Essa é a primeira obra que li de Stefan Zweig (1881- 1942), escritor austríaco, que faleceu em Petrópolis (Rio de Janeiro) junto à esposa Lotte. O casal judeu cometeu suicídio motivado pela guerra (Holocausto) que acontecia na Europa. A obra agradou- me muito, recomendo!

d792d798d799-3278815

Stephen Zweig com a esposa Lotte Altmann

Veja a carta  de despedida que o autor deixou:


DECLARAÇÃO

Antes de deixar a vida por vontade própria e livre, com minha mente lúcida, imponho-me última obrigação; dar um carinhoso agradecimento a este maravilhoso país que é o Brasil, que me propiciou, a mim e a meu trabalho, tão gentil e hospitaleira guarida. A cada dia aprendi a amar este país mais e mais e em parte alguma poderia eu reconstruir minha vida, agora que o mundo de minha língua está perdido e o meu lar espiritual, a Europa, autodestruído. Depois de 60 anos são necessárias forças incomuns para começar tudo de novo. Aquelas que possuo foram exauridas nestes longos anos de desamparadas peregrinações. Assim, em boa hora e conduta ereta, achei melhor concluir uma vida na qual o labor intelectual foi a mais pura alegria e a liberdade pessoal o mais precioso bem sobre a Terra. Saúdo todos os meus amigos. Que lhes seja dado ver a aurora desta longa noite.

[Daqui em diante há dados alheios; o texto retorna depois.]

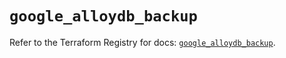 # `google_alloydb_backup`

Refer to the Terraform Registry for docs: [`google_alloydb_backup`](https://registry.terraform.io/providers/hashicorp/google/6.2.0/docs/resources/alloydb_backup).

Eu, demasiadamente impaciente, vou-me antes.

Stefan Zweig


O poema abaixo, o autor escreveu no seu aniversário de 60 anos, poucos meses antes do suicídio, uma declaração do que pretendia:


Pressentimento

As horas dançam com langor
Sobre os cabelos cinza-prata;
Só quando a taça é esvaziada,
O fundo de ouro mostra a cor.

Sentir tão perto o mais profundo
Dos sonos não transtorna… acalma.
Só quem já sossegou a alma
Contempla satisfeito o mundo.

Do que alcançou não mais duvida;
Não mais lamenta o que perdeu.
Sabe que envelhecer é seu
Caminho para a despedida.

Na derradeira luz do dia
É que a paisagem se libera;
E o homem ama a vida à vera
Quando, no escuro, a renuncia.

Trad. André Vallias


Vamos ao livro, “24 horas na vida de uma mulher”.

A história acontece dez anos antes da II Guerra Mundial, em uma pensão em Monte Carlo com vistas ao mar, um anexo do Palace Hotel, onde moram sete personagens burgueses: um casal alemão, um dinamarquês, uma inglesa, um casal italiano e o narrador, parece ser o alter ego do autor, não há detalhes sobre ele. Reunidos em uma mesa, estão exaltados e tentam entender um episódio que acaba de ocorrer. Vamos aos fatos.

A chegada de um jovem francês belíssimo, que inspira confiança e simpatia, revolucionou o lugar em apenas alguns dias. Ele alugou um quarto de frente ao mar, se enturmou rapidamente e também foi embora apressadamente em um trem. Desaparece a senhora Henriette, uma mulher casada de 33 anos e mãe de duas filhas. O marido encontra uma carta: a mulher o tinha abandonado.

A turma da pensão começa a especular se a senhora Henriette fugiu para ir atrás do vigarista, ela tinha conversado com ele durante apenas duas horas;  já o conhecia anteriormente? O narrador acha que a mulher fugiu de um casamento entediante. Os dois homens casados ofendem- se e contra- atacam “dizendo que só podia falar assim quem avaliava a psique feminina segundo conquistas casuais e baratas feitas por solteirões” ( p. 21). A discussão ganhou tom de ofensa.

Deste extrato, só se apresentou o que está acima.